Researchers are looking on novel waveguide technologies that might give similar benefits for applications in the ultraviolet to the infrared band. These systems open up a considerably wider range of applications, including chemical sensing spectroscopy, precision metrology, and computing.
A study published by AIP Publishing in the journal APL Photonics gives an overview of the area of ultra-wideband photonic waveguide systems based on wide bandgap semiconductors. With these waveguides and integrated circuits, important components of ultra-high-performance systems may be moved to the chip size rather than massive tabletop devices in a lab, resulting in power-efficient, compact solutions.
Key components and subsystems for applications like atomic clocks, quantum communications, and high-resolution spectroscopy have traditionally been built in racks and on tabletops. This was important because, among other things, they operate at wavelengths that are not accessible to silicon waveguides because to their smaller bandgap and other absorption qualities in the UV to near-IR, which restrict optical power handling capabilities.
Now that the silicon market has been addressed for telecommunications and LIDAR applications, we are exploring new materials that support an exciting variety of new applications at wavelengths not accessible to silicon waveguides.Daniel J. Blumenthal
Photonic integration systems based on waveguides constructed with broad bandgap semiconductors with ultralow propagation losses have been investigated by Daniel J. Blumenthal and his colleagues in Santa Barbara, California.
“Now that the silicon market has been addressed for telecommunications and LIDAR applications, we are exploring new materials that support an exciting variety of new applications at wavelengths not accessible to silicon waveguides,” said Blumenthal. “We found the most promising waveguide platforms to be silicon nitride, tantala (tantalum pentoxide), aluminum nitride, and alumina (aluminum oxide).”
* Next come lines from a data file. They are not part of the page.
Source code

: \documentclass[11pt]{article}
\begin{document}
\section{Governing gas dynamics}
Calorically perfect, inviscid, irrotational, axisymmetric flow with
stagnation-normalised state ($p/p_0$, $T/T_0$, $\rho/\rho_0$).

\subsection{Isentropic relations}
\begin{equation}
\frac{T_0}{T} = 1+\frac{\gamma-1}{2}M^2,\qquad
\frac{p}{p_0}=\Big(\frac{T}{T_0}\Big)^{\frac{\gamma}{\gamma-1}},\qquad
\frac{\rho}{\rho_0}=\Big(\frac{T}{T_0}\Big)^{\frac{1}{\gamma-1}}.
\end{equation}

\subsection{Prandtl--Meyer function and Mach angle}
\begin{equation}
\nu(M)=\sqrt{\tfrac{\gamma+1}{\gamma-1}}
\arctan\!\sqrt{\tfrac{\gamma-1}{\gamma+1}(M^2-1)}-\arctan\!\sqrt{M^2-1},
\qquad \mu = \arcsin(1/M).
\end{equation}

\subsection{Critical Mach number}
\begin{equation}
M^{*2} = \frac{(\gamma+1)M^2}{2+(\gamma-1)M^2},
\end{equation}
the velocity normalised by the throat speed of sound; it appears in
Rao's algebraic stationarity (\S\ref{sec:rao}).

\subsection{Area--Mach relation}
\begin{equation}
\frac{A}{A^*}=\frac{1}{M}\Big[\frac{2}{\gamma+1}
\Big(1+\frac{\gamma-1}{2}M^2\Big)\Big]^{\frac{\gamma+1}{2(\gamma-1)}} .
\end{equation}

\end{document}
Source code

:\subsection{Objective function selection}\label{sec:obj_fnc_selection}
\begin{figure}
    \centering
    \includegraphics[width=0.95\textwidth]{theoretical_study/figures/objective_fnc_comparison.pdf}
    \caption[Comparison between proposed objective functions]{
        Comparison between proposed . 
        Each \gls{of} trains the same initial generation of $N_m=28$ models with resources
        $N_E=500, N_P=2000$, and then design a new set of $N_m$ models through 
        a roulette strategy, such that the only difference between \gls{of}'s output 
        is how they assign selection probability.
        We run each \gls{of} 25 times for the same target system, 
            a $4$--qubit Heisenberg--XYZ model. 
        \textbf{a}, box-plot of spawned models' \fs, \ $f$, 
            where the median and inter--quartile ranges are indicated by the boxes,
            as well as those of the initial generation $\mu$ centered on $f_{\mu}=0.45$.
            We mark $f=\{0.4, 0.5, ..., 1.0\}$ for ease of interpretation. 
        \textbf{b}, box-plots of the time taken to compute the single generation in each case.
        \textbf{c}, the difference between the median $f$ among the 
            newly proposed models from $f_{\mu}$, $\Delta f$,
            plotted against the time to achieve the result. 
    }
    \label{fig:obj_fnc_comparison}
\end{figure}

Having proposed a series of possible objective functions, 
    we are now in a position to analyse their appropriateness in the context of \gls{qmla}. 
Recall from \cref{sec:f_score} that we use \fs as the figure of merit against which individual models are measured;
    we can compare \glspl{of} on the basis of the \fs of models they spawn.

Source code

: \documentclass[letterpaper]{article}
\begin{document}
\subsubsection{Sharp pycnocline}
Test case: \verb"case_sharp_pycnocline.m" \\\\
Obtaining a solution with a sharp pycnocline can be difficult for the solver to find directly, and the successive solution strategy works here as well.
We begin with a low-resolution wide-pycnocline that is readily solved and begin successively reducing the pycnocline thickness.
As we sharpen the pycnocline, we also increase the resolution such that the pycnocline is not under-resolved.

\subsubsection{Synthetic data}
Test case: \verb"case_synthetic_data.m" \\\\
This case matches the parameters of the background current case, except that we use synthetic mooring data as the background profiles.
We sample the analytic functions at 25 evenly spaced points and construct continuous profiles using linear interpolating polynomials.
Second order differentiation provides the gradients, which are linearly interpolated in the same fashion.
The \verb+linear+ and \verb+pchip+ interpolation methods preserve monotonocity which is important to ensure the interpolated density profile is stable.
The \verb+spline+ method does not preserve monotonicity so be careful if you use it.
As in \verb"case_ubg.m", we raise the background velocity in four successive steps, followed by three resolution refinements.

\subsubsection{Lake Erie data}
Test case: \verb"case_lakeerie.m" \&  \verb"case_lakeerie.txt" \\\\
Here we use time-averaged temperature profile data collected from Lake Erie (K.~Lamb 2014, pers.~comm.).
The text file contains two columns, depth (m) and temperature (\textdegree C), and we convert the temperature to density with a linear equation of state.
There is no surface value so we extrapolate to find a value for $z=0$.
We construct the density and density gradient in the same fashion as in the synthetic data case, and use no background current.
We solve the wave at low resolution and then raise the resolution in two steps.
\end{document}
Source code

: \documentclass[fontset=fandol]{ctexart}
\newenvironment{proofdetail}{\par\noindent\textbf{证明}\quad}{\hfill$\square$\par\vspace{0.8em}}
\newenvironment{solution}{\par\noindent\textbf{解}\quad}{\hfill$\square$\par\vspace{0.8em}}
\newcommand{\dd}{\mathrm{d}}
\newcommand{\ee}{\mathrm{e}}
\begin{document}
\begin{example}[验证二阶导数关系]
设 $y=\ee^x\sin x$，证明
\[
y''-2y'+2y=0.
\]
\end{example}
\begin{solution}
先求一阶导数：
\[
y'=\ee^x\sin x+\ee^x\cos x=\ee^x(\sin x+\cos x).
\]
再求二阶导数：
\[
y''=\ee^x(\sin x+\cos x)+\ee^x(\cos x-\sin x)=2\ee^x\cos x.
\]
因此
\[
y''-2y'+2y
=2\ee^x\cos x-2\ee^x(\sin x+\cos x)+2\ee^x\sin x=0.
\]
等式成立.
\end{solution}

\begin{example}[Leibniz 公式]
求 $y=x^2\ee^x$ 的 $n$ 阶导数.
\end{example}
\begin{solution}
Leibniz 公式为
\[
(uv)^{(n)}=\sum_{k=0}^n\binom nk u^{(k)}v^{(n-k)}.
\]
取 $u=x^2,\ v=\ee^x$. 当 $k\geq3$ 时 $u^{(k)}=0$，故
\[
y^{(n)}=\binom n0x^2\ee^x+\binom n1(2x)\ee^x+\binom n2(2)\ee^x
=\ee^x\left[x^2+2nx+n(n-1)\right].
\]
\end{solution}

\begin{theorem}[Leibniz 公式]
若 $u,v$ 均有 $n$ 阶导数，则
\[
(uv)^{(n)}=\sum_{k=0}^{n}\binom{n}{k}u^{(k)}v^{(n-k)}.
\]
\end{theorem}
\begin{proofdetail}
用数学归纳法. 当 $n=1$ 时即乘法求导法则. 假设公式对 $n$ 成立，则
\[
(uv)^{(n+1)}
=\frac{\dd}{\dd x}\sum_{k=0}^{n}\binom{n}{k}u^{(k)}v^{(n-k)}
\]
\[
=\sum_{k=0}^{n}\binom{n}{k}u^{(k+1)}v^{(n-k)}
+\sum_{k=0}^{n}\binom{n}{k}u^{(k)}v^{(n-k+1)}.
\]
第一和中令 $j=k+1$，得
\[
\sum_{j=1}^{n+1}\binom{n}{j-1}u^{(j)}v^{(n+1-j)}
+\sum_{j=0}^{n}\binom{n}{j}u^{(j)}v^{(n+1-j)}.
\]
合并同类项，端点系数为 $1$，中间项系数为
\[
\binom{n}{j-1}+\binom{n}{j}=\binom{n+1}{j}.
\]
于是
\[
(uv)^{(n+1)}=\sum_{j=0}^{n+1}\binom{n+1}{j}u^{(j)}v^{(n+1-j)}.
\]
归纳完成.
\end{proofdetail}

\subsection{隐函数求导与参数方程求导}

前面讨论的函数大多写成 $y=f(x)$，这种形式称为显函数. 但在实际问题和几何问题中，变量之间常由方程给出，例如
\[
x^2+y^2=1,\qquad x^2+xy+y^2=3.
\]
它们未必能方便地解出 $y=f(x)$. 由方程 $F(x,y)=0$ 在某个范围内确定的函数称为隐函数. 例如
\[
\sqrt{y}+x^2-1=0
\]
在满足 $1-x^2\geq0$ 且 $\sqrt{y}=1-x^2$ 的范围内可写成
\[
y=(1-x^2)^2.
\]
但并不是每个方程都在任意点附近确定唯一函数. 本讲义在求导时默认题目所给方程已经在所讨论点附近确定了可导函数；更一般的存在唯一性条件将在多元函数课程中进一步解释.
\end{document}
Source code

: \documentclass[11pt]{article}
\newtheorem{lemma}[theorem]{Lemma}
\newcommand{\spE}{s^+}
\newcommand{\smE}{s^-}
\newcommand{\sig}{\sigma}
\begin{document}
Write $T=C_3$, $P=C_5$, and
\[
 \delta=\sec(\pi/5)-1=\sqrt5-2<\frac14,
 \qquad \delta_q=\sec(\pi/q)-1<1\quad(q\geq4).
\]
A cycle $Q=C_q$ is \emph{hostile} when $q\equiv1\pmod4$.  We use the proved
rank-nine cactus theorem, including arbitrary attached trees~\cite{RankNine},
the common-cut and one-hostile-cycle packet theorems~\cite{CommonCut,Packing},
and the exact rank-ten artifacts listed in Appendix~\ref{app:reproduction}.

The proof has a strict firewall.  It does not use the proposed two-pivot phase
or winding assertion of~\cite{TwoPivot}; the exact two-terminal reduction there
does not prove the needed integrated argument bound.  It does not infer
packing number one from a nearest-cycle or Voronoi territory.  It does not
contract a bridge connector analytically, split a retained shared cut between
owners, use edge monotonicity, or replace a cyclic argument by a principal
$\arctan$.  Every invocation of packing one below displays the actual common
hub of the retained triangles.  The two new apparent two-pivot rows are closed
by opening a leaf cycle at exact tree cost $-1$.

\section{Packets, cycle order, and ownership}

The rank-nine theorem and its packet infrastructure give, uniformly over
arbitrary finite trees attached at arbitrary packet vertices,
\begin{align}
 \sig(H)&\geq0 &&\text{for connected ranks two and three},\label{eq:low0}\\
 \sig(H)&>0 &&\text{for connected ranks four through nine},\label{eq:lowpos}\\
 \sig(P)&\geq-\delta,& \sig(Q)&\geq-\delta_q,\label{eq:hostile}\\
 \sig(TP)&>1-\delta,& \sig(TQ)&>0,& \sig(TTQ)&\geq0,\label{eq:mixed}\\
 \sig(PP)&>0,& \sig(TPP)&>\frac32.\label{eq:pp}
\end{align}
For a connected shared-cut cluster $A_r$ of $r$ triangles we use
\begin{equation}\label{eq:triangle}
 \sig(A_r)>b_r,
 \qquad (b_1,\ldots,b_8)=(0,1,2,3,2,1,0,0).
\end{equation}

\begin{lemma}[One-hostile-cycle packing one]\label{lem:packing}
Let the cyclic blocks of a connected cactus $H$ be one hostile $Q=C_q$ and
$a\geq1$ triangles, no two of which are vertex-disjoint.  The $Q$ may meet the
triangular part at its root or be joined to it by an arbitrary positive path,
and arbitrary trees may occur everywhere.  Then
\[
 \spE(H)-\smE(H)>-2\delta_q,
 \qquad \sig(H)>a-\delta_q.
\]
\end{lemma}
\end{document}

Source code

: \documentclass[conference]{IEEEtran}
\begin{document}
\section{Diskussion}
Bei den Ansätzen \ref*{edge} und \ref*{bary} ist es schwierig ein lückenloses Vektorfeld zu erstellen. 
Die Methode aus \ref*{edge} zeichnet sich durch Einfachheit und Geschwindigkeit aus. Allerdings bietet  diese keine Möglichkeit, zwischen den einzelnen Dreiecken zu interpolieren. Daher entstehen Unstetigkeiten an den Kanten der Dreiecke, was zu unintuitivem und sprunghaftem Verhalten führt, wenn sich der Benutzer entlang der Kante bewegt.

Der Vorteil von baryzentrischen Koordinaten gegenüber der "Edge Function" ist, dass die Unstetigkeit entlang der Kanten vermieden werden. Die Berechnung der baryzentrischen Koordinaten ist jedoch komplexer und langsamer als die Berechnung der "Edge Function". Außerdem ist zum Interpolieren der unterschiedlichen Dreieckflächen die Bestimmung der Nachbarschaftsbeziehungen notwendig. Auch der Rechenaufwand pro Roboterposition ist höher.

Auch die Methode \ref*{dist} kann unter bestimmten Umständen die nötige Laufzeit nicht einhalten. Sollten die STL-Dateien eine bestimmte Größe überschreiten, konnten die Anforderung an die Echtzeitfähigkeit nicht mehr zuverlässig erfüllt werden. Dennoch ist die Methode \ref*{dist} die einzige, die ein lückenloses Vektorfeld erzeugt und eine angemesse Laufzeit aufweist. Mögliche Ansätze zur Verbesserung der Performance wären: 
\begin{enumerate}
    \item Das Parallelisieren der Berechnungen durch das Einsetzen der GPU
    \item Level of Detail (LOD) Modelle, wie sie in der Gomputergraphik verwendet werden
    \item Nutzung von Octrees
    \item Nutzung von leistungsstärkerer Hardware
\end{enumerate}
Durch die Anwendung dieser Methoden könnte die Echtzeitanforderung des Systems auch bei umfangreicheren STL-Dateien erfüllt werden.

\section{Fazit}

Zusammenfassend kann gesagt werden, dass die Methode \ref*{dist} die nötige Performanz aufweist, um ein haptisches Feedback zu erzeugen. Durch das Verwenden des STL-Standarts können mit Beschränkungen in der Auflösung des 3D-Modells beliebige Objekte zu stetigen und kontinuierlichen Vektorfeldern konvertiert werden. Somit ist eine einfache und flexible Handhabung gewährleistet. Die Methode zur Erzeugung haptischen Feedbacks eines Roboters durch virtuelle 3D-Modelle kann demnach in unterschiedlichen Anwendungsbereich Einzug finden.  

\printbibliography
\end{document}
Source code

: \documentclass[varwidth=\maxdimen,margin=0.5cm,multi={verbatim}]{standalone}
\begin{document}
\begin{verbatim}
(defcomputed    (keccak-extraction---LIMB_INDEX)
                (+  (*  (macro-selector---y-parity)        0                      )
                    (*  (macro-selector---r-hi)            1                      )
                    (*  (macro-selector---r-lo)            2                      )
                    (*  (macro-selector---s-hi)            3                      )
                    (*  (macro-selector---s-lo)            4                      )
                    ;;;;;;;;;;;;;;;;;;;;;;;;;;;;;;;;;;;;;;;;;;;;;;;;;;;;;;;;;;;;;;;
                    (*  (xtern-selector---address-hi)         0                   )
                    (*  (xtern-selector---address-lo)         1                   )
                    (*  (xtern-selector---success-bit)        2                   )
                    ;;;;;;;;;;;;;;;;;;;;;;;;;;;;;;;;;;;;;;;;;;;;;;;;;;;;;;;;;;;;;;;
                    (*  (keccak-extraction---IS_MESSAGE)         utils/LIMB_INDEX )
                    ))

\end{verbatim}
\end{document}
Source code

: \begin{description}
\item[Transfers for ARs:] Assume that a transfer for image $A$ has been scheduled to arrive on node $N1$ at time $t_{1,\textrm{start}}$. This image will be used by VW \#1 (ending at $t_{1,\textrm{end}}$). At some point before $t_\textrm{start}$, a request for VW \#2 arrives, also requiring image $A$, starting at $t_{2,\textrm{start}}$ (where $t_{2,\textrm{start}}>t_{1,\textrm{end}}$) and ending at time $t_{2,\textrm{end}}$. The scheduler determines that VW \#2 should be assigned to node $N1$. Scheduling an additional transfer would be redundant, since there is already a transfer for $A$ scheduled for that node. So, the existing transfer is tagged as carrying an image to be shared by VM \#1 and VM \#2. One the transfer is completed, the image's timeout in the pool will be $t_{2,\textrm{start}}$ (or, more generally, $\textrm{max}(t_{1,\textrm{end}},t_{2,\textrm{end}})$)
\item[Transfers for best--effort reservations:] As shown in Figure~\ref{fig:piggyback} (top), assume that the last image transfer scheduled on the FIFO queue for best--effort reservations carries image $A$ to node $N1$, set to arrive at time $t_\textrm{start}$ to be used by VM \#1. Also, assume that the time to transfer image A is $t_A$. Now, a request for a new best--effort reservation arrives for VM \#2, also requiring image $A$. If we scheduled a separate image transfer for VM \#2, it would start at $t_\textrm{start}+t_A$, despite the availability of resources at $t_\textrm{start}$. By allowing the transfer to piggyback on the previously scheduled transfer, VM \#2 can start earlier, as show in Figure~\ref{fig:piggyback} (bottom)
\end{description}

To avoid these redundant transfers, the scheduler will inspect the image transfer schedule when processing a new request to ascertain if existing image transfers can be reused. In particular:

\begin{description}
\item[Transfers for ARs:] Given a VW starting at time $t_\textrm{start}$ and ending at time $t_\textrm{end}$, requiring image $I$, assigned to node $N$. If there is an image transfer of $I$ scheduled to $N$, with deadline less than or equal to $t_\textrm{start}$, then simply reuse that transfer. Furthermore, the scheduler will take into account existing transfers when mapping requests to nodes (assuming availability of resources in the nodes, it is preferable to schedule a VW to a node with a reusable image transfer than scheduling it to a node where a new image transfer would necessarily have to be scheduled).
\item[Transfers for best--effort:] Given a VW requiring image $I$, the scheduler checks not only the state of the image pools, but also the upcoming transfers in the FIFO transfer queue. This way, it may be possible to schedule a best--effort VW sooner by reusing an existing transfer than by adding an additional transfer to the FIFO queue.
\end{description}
Each platform has the ability to address distinct applications, such as visible to near-IR atomic transitions in silicon nitride, raman spectroscopy in tantalum pentoxide, and UV interactions with atoms in aluminum oxide for quantum computing.
Putting functionalities like ultralow linewidth lasers on lightweight, low-power devices can help applications like atomic clocks in satellites and next-generation high-capacity data center interconnects. As data center capacity grows, standard fiber interconnects reach their power and space limits, this is an area of significant interest.
Next-generation photonic integration, according to Blumenthal, would necessitate ultra-wideband photonic circuit platforms that scale from UV to IR, as well as a broad set of linear and nonlinear circuit functionalities, ultralow loss, and high-power handling capabilities.